# 13/14/15 tooth freewheel?



## ningita (Sep 29, 2006)

ok, i got a surly single speed rear hub on my freeride bike. And i wanted to more ground clearance for it, so i putted a 22 ring on my crank. also, there is a 16tooth freewheel on my rear hub, and it pedals like it is in granny gear. this is were i really need ur help guys.

where can i get a 13/14/15 tooth freewheel that can fit on a surly single speed mountain bike hub? I know that it has to be english threaded, so tell me what you guys now...


----------



## dropspace (Jan 1, 2007)

i think ac racing makes a 15 tooth freewheel, but I doubt you can go any lower than that. you're probably going to have to go up in the front or use a freehub and cogs. 22/16 must cause a lot of spinning out


----------



## Schmucker (Aug 23, 2007)

I have never seen one. I don't think it is possible to get any less than 16T with a 1.37 thread. There just isn't enough room for all the bearings/prawls. You'll have to go to a metric thread BMX, fixed gear, or cassette hub.
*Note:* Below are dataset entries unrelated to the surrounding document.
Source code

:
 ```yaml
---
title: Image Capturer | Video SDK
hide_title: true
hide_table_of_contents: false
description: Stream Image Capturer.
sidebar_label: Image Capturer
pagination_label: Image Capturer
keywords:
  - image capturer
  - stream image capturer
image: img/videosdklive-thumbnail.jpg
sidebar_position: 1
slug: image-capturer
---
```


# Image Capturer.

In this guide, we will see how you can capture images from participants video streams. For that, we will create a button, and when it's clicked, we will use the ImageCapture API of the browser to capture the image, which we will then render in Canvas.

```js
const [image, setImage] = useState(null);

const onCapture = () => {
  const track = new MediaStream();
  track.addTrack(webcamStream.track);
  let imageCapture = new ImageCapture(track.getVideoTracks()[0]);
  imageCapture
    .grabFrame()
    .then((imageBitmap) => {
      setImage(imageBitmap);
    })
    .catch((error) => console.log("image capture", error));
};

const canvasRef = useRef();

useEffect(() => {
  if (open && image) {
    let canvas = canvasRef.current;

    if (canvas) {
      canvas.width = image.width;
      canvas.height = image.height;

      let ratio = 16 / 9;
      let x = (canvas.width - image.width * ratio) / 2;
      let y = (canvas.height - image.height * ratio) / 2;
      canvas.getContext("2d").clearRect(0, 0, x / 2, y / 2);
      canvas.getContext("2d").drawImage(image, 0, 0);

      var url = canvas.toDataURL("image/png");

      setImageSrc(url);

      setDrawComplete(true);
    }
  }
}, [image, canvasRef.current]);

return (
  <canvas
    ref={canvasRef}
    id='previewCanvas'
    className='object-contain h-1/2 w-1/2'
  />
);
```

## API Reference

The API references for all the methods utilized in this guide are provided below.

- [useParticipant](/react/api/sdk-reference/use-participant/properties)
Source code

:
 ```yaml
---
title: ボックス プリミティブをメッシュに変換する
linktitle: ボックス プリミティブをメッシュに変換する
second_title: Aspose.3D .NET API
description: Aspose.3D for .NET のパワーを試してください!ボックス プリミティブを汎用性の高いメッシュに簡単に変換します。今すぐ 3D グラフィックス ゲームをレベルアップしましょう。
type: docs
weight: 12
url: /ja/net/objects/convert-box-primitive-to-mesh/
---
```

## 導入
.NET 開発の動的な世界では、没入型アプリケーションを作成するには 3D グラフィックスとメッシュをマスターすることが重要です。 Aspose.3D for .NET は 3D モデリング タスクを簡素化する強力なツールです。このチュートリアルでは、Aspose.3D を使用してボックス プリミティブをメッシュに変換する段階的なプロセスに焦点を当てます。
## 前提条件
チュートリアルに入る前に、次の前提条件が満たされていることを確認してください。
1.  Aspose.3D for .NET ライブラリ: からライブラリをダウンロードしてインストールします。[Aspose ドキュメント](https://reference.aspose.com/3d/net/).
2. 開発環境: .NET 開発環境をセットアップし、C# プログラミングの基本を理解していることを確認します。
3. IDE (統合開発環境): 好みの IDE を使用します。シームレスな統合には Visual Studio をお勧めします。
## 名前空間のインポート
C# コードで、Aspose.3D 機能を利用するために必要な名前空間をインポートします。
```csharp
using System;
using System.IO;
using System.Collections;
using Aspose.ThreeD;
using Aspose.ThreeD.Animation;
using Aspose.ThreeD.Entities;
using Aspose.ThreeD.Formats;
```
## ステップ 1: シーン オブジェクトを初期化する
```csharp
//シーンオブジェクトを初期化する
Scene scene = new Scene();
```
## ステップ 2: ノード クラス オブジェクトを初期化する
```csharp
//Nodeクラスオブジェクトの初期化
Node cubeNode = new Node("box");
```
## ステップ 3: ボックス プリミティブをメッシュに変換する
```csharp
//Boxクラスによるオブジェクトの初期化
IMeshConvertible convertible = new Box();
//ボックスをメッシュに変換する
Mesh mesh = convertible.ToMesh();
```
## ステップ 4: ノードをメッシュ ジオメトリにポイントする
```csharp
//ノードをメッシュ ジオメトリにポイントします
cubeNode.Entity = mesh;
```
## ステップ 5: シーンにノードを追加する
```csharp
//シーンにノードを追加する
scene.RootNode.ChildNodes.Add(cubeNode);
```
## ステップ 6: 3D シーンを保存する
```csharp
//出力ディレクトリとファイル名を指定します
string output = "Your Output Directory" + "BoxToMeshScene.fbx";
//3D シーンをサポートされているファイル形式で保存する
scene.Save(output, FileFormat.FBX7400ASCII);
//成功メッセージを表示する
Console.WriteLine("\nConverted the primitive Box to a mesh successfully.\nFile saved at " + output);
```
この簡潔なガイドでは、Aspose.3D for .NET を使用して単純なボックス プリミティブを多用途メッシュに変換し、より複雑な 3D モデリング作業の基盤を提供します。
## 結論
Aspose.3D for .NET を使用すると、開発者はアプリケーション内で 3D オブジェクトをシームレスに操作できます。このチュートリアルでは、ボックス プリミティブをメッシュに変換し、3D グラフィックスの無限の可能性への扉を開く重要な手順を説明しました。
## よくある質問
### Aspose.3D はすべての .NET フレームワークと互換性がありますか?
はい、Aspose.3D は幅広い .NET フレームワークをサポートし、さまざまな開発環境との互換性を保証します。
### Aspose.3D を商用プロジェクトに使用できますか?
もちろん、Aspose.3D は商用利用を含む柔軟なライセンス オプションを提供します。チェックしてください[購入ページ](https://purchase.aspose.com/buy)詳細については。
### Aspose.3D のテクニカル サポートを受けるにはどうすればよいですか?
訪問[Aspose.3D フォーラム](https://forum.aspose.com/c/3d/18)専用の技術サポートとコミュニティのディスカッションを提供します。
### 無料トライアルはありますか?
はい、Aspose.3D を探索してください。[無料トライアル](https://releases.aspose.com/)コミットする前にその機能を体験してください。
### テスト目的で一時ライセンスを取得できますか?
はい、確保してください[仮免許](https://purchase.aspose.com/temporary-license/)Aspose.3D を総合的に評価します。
Or just put a bigger chainring back on.


----------



## floorguy724 (Apr 20, 2004)

Schmucker said:


> I have never seen one. I don't think it is possible to get any less than 16T with a 1.37 thread. There just isn't enough room for all the bearings/prawls. You'll have to go to a metric thread BMX, fixed gear, or cassette hub. Or just put a bigger chainring back on.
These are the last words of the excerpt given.